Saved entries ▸
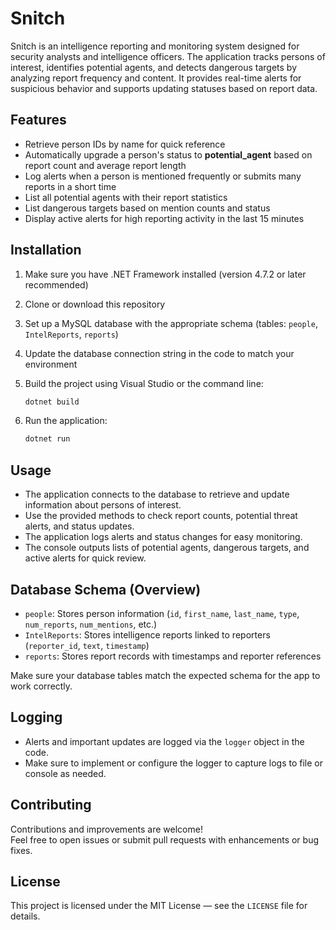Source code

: # Snitch

Snitch is an intelligence reporting and monitoring system designed for security analysts and intelligence officers. The application tracks persons of interest, identifies potential agents, and detects dangerous targets by analyzing report frequency and content. It provides real-time alerts for suspicious behavior and supports updating statuses based on report data.

## Features

- Retrieve person IDs by name for quick reference
- Automatically upgrade a person's status to **potential_agent** based on report count and average report length
- Log alerts when a person is mentioned frequently or submits many reports in a short time
- List all potential agents with their report statistics
- List dangerous targets based on mention counts and status
- Display active alerts for high reporting activity in the last 15 minutes

## Installation

1. Make sure you have .NET Framework installed (version 4.7.2 or later recommended)
2. Clone or download this repository
3. Set up a MySQL database with the appropriate schema (tables: `people`, `IntelReports`, `reports`)
4. Update the database connection string in the code to match your environment
5. Build the project using Visual Studio or the command line:

    ```bash
    dotnet build
    ```

6. Run the application:

    ```bash
    dotnet run
    ```

## Usage

- The application connects to the database to retrieve and update information about persons of interest.
- Use the provided methods to check report counts, potential threat alerts, and status updates.
- The application logs alerts and status changes for easy monitoring.
- The console outputs lists of potential agents, dangerous targets, and active alerts for quick review.

## Database Schema (Overview)

- `people`: Stores person information (`id`, `first_name`, `last_name`, `type`, `num_reports`, `num_mentions`, etc.)
- `IntelReports`: Stores intelligence reports linked to reporters (`reporter_id`, `text`, `timestamp`)
- `reports`: Stores report records with timestamps and reporter references

Make sure your database tables match the expected schema for the app to work correctly.

## Logging

- Alerts and important updates are logged via the `logger` object in the code.
- Make sure to implement or configure the logger to capture logs to file or console as needed.

## Contributing

Contributions and improvements are welcome!  
Feel free to open issues or submit pull requests with enhancements or bug fixes.

## License

This project is licensed under the MIT License — see the `LICENSE` file for details.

Work instruction ▸ Collect every line from the records above that contains the word "monitoring".

Answer below ▸
Snitch is an intelligence reporting and monitoring system designed for security analysts and intelligence officers. The application tracks persons of interest, identifies potential agents, and detects dangerous targets by analyzing report frequency and content. It provides real-time alerts for suspicious behavior and supports updating statuses based on report data.
- The application logs alerts and status changes for easy monitoring.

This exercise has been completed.